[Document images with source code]
=== Section Start ===

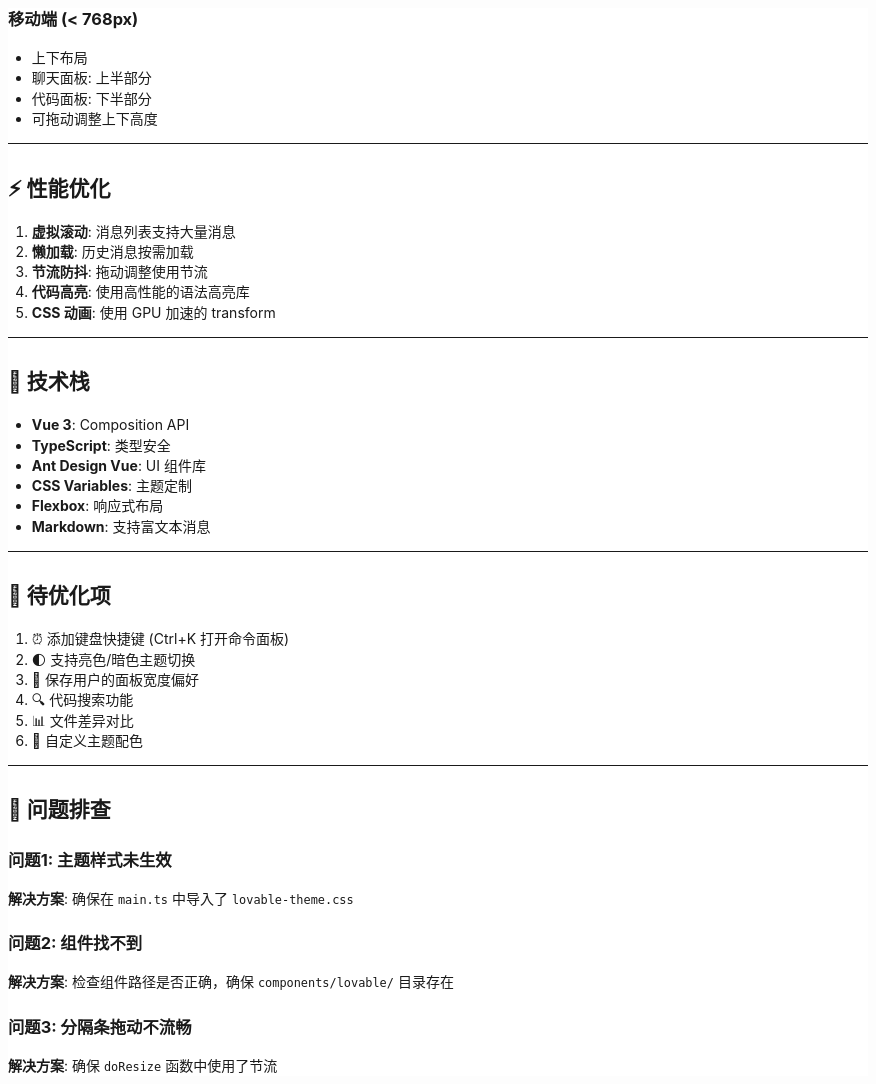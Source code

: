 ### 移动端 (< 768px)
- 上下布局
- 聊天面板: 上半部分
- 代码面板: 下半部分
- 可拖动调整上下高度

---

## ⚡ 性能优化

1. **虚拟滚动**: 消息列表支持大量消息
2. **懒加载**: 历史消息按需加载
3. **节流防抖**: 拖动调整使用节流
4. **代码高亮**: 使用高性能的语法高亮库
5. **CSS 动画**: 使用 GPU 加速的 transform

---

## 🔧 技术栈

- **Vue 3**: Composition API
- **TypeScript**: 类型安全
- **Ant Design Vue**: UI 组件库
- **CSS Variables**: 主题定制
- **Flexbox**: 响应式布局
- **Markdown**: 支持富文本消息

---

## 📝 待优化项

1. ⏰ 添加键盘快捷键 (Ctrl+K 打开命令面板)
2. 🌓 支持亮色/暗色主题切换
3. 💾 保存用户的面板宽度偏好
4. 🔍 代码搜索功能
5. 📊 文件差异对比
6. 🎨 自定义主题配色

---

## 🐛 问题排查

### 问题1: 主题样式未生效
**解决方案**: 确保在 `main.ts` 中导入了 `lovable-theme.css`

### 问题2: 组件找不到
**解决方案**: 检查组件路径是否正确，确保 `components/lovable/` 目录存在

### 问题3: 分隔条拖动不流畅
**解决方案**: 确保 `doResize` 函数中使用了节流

=== Section End ===
=== Section Start ===

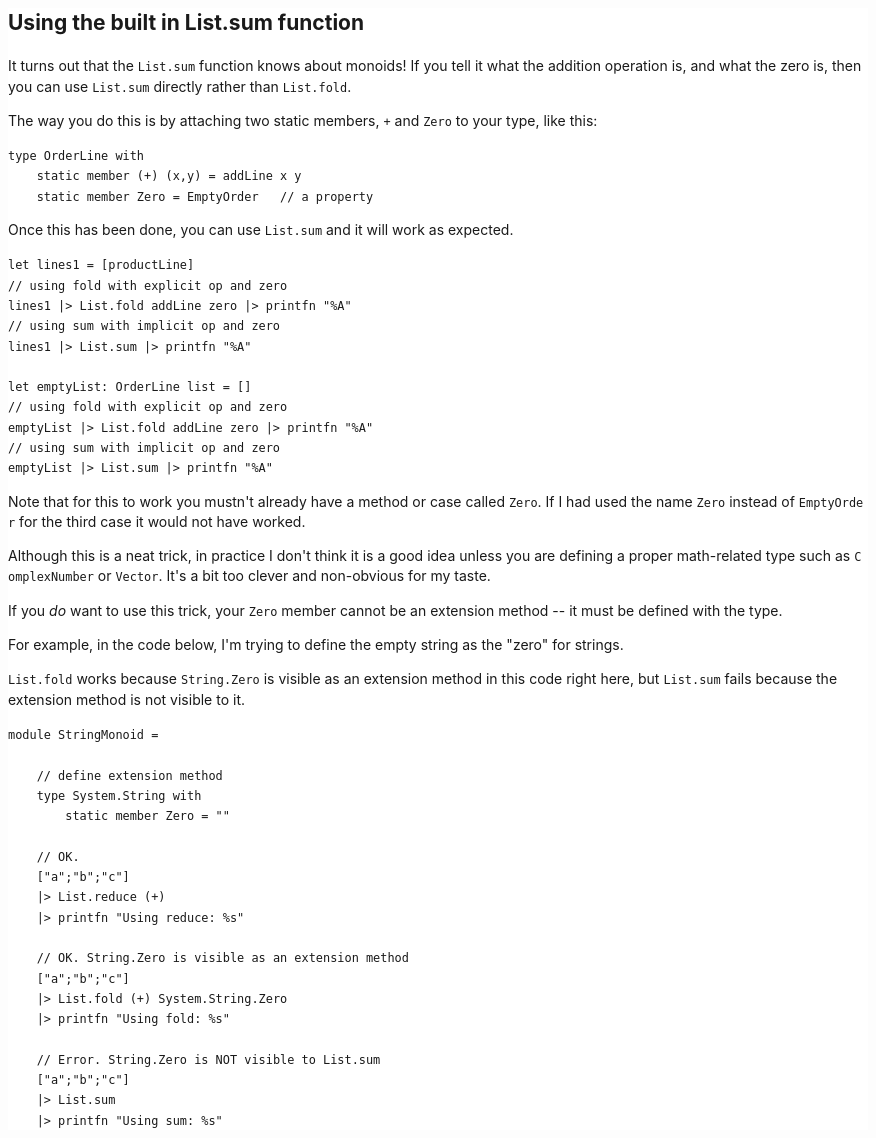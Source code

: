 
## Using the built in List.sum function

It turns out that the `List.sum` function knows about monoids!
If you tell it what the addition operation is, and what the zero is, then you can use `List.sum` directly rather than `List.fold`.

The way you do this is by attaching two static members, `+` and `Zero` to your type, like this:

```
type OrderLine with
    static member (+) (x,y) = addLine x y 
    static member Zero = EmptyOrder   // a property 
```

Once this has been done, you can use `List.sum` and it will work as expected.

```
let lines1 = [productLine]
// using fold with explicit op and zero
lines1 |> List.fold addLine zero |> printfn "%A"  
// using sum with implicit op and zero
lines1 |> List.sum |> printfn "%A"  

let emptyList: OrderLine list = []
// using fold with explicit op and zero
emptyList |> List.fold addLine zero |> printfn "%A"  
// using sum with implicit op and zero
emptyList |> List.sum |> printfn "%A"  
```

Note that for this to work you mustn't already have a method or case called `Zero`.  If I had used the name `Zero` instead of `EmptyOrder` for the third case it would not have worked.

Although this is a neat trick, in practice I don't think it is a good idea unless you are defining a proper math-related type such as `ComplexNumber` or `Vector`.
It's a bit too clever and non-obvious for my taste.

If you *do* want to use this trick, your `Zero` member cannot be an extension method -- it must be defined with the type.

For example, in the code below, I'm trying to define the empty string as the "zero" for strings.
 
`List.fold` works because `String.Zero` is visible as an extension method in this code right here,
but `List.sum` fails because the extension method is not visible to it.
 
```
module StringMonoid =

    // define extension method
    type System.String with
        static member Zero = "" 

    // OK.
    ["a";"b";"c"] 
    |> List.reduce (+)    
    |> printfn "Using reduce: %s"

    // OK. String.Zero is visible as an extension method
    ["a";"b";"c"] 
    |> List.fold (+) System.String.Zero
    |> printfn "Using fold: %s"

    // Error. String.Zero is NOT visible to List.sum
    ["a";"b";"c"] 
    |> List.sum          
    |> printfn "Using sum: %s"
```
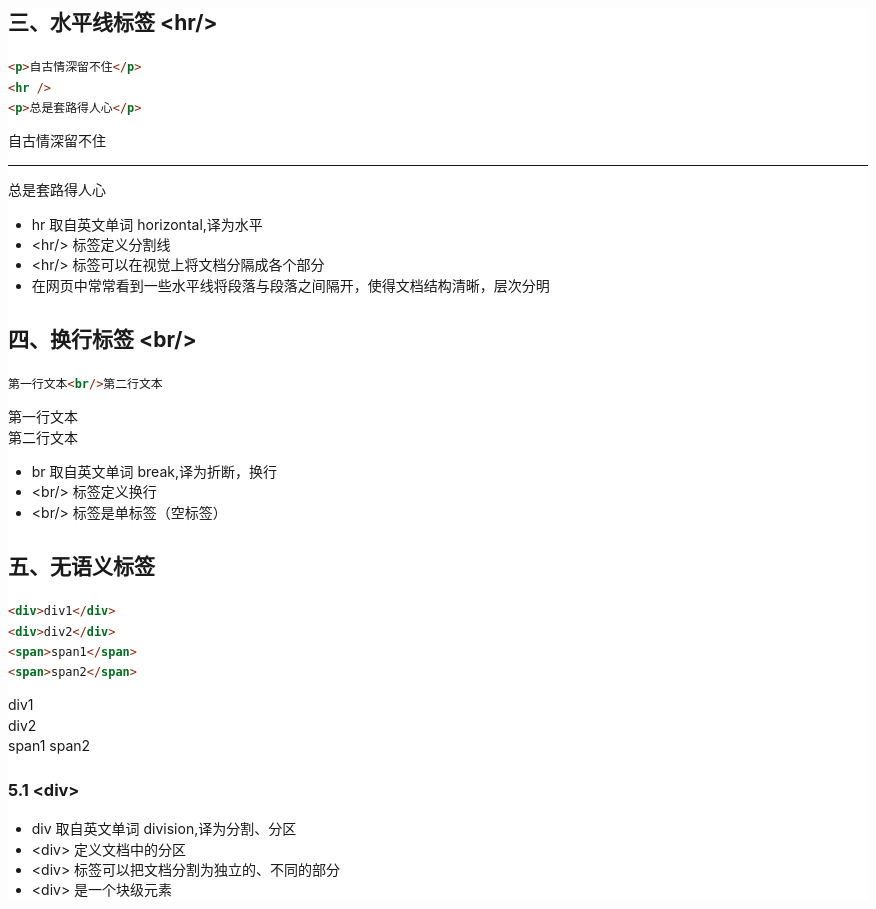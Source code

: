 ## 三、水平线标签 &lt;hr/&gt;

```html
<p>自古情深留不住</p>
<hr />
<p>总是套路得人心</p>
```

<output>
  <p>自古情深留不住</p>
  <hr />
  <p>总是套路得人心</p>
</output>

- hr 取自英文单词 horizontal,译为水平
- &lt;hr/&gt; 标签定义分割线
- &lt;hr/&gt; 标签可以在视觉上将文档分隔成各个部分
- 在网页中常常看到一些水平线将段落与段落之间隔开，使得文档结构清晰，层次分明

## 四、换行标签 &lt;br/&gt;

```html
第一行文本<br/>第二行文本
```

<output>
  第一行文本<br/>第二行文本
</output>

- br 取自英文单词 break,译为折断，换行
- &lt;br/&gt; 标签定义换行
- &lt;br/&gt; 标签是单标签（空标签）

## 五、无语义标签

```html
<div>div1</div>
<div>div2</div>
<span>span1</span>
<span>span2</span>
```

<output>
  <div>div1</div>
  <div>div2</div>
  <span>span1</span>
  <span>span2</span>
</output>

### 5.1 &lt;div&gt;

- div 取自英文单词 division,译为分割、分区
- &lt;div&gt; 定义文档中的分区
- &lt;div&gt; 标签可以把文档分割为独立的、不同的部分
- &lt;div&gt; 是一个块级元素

=== Section End ===
=== Section Start ===

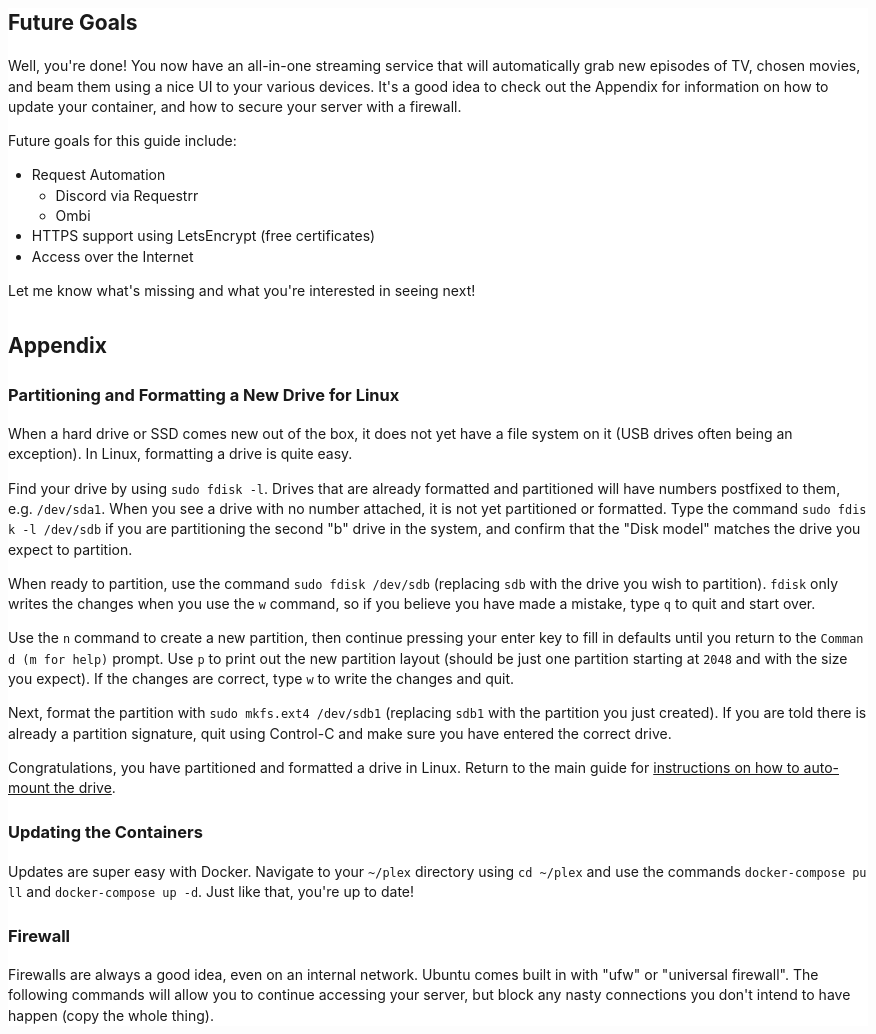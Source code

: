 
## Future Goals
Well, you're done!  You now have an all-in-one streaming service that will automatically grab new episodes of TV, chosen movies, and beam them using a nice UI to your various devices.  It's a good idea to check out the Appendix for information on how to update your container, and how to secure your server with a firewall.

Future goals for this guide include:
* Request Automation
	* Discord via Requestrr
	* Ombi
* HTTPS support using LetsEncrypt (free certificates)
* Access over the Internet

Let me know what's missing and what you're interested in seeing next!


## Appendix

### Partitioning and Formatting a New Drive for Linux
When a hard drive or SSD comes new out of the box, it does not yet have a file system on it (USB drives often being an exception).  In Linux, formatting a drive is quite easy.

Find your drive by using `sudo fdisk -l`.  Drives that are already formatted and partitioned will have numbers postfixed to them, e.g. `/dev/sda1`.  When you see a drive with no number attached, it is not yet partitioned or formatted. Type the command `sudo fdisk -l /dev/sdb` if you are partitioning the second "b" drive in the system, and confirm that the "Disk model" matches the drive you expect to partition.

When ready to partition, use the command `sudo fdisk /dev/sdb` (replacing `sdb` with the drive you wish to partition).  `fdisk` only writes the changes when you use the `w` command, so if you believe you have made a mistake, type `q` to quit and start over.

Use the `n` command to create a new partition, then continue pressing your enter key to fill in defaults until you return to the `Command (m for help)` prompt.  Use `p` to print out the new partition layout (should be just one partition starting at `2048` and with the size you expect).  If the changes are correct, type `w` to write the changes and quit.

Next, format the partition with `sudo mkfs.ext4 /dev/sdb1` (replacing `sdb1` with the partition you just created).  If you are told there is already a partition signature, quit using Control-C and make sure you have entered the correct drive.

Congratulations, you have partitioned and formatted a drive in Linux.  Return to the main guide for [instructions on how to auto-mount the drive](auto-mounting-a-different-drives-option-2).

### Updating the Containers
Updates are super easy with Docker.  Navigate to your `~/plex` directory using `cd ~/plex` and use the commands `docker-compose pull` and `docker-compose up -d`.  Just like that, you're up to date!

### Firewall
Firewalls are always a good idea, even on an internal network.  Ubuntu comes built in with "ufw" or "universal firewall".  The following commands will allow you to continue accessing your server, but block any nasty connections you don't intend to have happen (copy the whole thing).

=== Section End ===

Please transcribe only the lines in the records above running from the line that has "- 在网页中常常看到一些水平线将段落与段落之间隔开，使得文档结构清晰，层次分明" through the line that has "- &lt;div&gt; 是一个块级元素", both included, exactly as they appear.

- 在网页中常常看到一些水平线将段落与段落之间隔开，使得文档结构清晰，层次分明

## 四、换行标签 &lt;br/&gt;

```html
第一行文本<br/>第二行文本
```

<output>
  第一行文本<br/>第二行文本
</output>

- br 取自英文单词 break,译为折断，换行
- &lt;br/&gt; 标签定义换行
- &lt;br/&gt; 标签是单标签（空标签）

## 五、无语义标签

```html
<div>div1</div>
<div>div2</div>
<span>span1</span>
<span>span2</span>
```

<output>
  <div>div1</div>
  <div>div2</div>
  <span>span1</span>
  <span>span2</span>
</output>

### 5.1 &lt;div&gt;

- div 取自英文单词 division,译为分割、分区
- &lt;div&gt; 定义文档中的分区
- &lt;div&gt; 标签可以把文档分割为独立的、不同的部分
- &lt;div&gt; 是一个块级元素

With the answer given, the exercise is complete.